Records contained in a dataset:
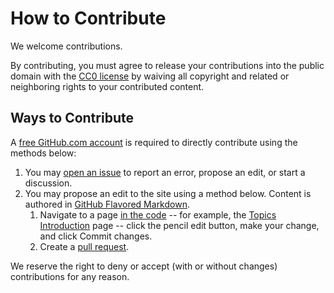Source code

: # How to Contribute

We welcome contributions.

By contributing, you must agree to release your contributions into the public domain with the [CC0 license](LICENSE.txt) by waiving all copyright and related or neighboring rights to your contributed content.

## Ways to Contribute

A [free GitHub.com account](https://github.com/signup) is required to directly contribute using the methods below:

1. You may [open an issue](https://github.com/steelmananything/steelmananything/issues/new?assignees=&labels=&template=Report.yml) to report an error, propose an edit, or start a discussion.
2. You may propose an edit to the site using a method below. Content is authored in [GitHub Flavored Markdown](https://github.github.com/gfm/).
    1. Navigate to a page [in the code](https://github.com/steelmananything/steelmananything/tree/main) -- for example, the [Topics Introduction](https://github.com/steelmananything/steelmananything/blob/main/_topics/introduction.md) page -- click the pencil edit button, make your change, and click Commit changes.
    2. Create a [pull request](https://docs.github.com/en/pull-requests/collaborating-with-pull-requests/proposing-changes-to-your-work-with-pull-requests/about-pull-requests).

We reserve the right to deny or accept (with or without changes) contributions for any reason.
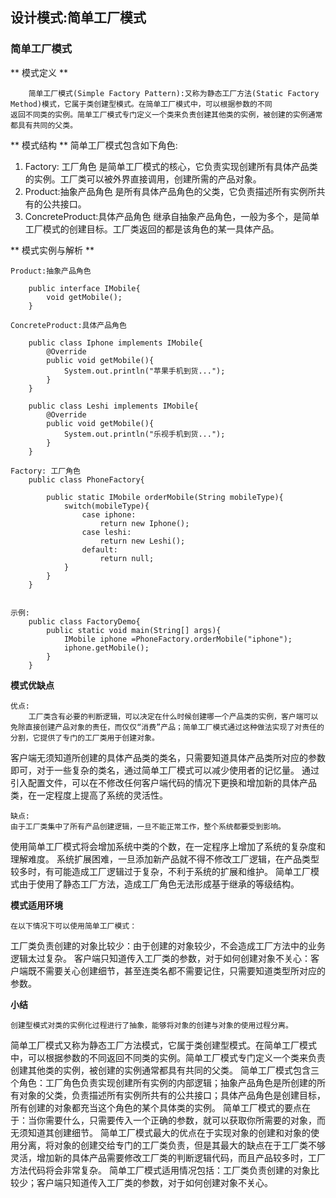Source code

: <!--
---
layout: post
date: 2018-09-18 14:02:10 +0800
title: Java
categories: Java
---
-->


## 设计模式:简单工厂模式 ##

### 简单工厂模式 ###

** 模式定义 **

		简单工厂模式(Simple Factory Pattern):又称为静态工厂方法(Static Factory Method)模式，它属于类创建型模式。在简单工厂模式中，可以根据参数的不同
	返回不同类的实例。简单工厂模式专门定义一个类来负责创建其他类的实例，被创建的实例通常都具有共同的父类。
	
** 模式结构 **
	简单工厂模式包含如下角色:
1. Factory: 工厂角色
	是简单工厂模式的核心，它负责实现创建所有具体产品类的实例。工厂类可以被外界直接调用，创建所需的产品对象。
2. Product:抽象产品角色
	是所有具体产品角色的父类，它负责描述所有实例所共有的公共接口。
3. ConcreteProduct:具体产品角色
	继承自抽象产品角色，一般为多个，是简单工厂模式的创建目标。工厂类返回的都是该角色的某一具体产品。
	
** 模式实例与解析 **

	Product:抽象产品角色
	
		public interface IMobile{
			void getMobile();
		}
		
	ConcreteProduct:具体产品角色
		
		public class Iphone implements IMobile{
			@Override
			public void getMobile(){
				System.out.println("苹果手机到货...");
			}
		}
		
		public class Leshi implements IMobile{
			@Override
			public void getMobile(){
				System.out.println("乐视手机到货...");
			}
		}
	
	Factory: 工厂角色
		public class PhoneFactory{
			
			public static IMobile orderMobile(String mobileType){
				switch(mobileType){
					case iphone:
						return new Iphone();
					case leshi:
						return new Leshi();
					default:
						return null;
				}
			}
		}
		
		
	示例:
		public class FactoryDemo{
			public static void main(String[] args){
				IMobile iphone =PhoneFactory.orderMobile("iphone");
				iphone.getMobile();
			}
		}
		
**模式优缺点**

	优点:
		工厂类含有必要的判断逻辑，可以决定在什么时候创建哪一个产品类的实例，客户端可以免除直接创建产品对象的责任，而仅仅“消费”产品；简单工厂模式通过这种做法实现了对责任的分割，它提供了专门的工厂类用于创建对象。
客户端无须知道所创建的具体产品类的类名，只需要知道具体产品类所对应的参数即可，对于一些复杂的类名，通过简单工厂模式可以减少使用者的记忆量。
通过引入配置文件，可以在不修改任何客户端代码的情况下更换和增加新的具体产品类，在一定程度上提高了系统的灵活性。

	缺点:
	由于工厂类集中了所有产品创建逻辑，一旦不能正常工作，整个系统都要受到影响。
使用简单工厂模式将会增加系统中类的个数，在一定程序上增加了系统的复杂度和理解难度。
系统扩展困难，一旦添加新产品就不得不修改工厂逻辑，在产品类型较多时，有可能造成工厂逻辑过于复杂，不利于系统的扩展和维护。
简单工厂模式由于使用了静态工厂方法，造成工厂角色无法形成基于继承的等级结构。
	
**模式适用环境**

	在以下情况下可以使用简单工厂模式：
工厂类负责创建的对象比较少：由于创建的对象较少，不会造成工厂方法中的业务逻辑太过复杂。
客户端只知道传入工厂类的参数，对于如何创建对象不关心：客户端既不需要关心创建细节，甚至连类名都不需要记住，只需要知道类型所对应的参数。

**小结**

	创建型模式对类的实例化过程进行了抽象，能够将对象的创建与对象的使用过程分离。
简单工厂模式又称为静态工厂方法模式，它属于类创建型模式。在简单工厂模式中，可以根据参数的不同返回不同类的实例。简单工厂模式专门定义一个类来负责创建其他类的实例，被创建的实例通常都具有共同的父类。
简单工厂模式包含三个角色：工厂角色负责实现创建所有实例的内部逻辑；抽象产品角色是所创建的所有对象的父类，负责描述所有实例所共有的公共接口；具体产品角色是创建目标，所有创建的对象都充当这个角色的某个具体类的实例。
简单工厂模式的要点在于：当你需要什么，只需要传入一个正确的参数，就可以获取你所需要的对象，而无须知道其创建细节。
简单工厂模式最大的优点在于实现对象的创建和对象的使用分离，将对象的创建交给专门的工厂类负责，但是其最大的缺点在于工厂类不够灵活，增加新的具体产品需要修改工厂类的判断逻辑代码，而且产品较多时，工厂方法代码将会非常复杂。
简单工厂模式适用情况包括：工厂类负责创建的对象比较少；客户端只知道传入工厂类的参数，对于如何创建对象不关心。

	
	
	



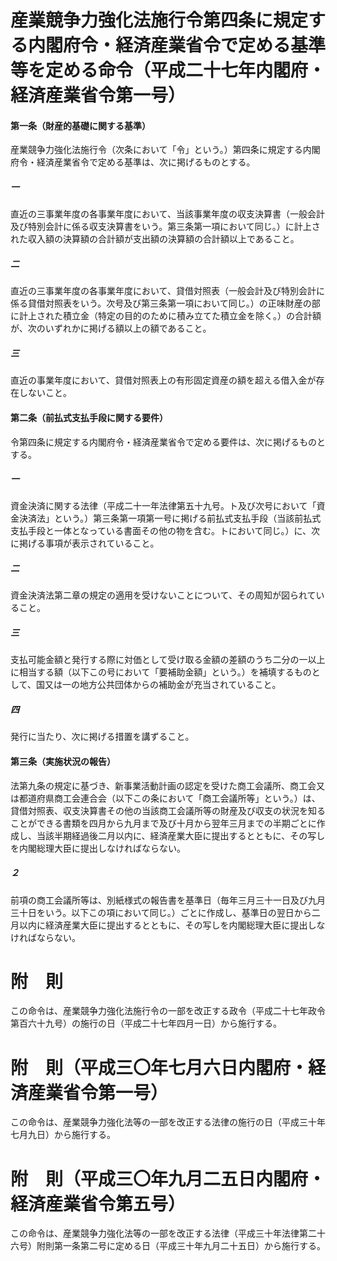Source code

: # 産業競争力強化法施行令第四条に規定する内閣府令・経済産業省令で定める基準等を定める命令（平成二十七年内閣府・経済産業省令第一号）
#### 第一条（財産的基礎に関する基準）
産業競争力強化法施行令（次条において「令」という。）第四条に規定する内閣府令・経済産業省令で定める基準は、次に掲げるものとする。
##### 一
直近の三事業年度の各事業年度において、当該事業年度の収支決算書（一般会計及び特別会計に係る収支決算書をいう。第三条第一項において同じ。）に計上された収入額の決算額の合計額が支出額の決算額の合計額以上であること。
##### 二
直近の三事業年度の各事業年度において、貸借対照表（一般会計及び特別会計に係る貸借対照表をいう。次号及び第三条第一項において同じ。）の正味財産の部に計上された積立金（特定の目的のために積み立てた積立金を除く。）の合計額が、次のいずれかに掲げる額以上の額であること。
##### 三
直近の事業年度において、貸借対照表上の有形固定資産の額を超える借入金が存在しないこと。
#### 第二条（前払式支払手段に関する要件）
令第四条に規定する内閣府令・経済産業省令で定める要件は、次に掲げるものとする。
##### 一
資金決済に関する法律（平成二十一年法律第五十九号。ト及び次号において「資金決済法」という。）第三条第一項第一号に掲げる前払式支払手段（当該前払式支払手段と一体となっている書面その他の物を含む。トにおいて同じ。）に、次に掲げる事項が表示されていること。
##### 二
資金決済法第二章の規定の適用を受けないことについて、その周知が図られていること。
##### 三
支払可能金額と発行する際に対価として受け取る金額の差額のうち二分の一以上に相当する額（以下この号において「要補助金額」という。）を補填するものとして、国又は一の地方公共団体からの補助金が充当されていること。
##### 四
発行に当たり、次に掲げる措置を講ずること。
#### 第三条（実施状況の報告）
法第九条の規定に基づき、新事業活動計画の認定を受けた商工会議所、商工会又は都道府県商工会連合会（以下この条において「商工会議所等」という。）は、貸借対照表、収支決算書その他の当該商工会議所等の財産及び収支の状況を知ることができる書類を四月から九月まで及び十月から翌年三月までの半期ごとに作成し、当該半期経過後二月以内に、経済産業大臣に提出するとともに、その写しを内閣総理大臣に提出しなければならない。
##### ２
前項の商工会議所等は、別紙様式の報告書を基準日（毎年三月三十一日及び九月三十日をいう。以下この項において同じ。）ごとに作成し、基準日の翌日から二月以内に経済産業大臣に提出するとともに、その写しを内閣総理大臣に提出しなければならない。
# 附　則
この命令は、産業競争力強化法施行令の一部を改正する政令（平成二十七年政令第百六十九号）の施行の日（平成二十七年四月一日）から施行する。
# 附　則（平成三〇年七月六日内閣府・経済産業省令第一号）
この命令は、産業競争力強化法等の一部を改正する法律の施行の日（平成三十年七月九日）から施行する。
# 附　則（平成三〇年九月二五日内閣府・経済産業省令第五号）
この命令は、産業競争力強化法等の一部を改正する法律（平成三十年法律第二十六号）附則第一条第二号に定める日（平成三十年九月二十五日）から施行する。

## TASK DESCRIPTION:
Of all the lines above, tally those with the word "return". Write the total only.

## SOLUTION FOR THIS EXERCISE:
3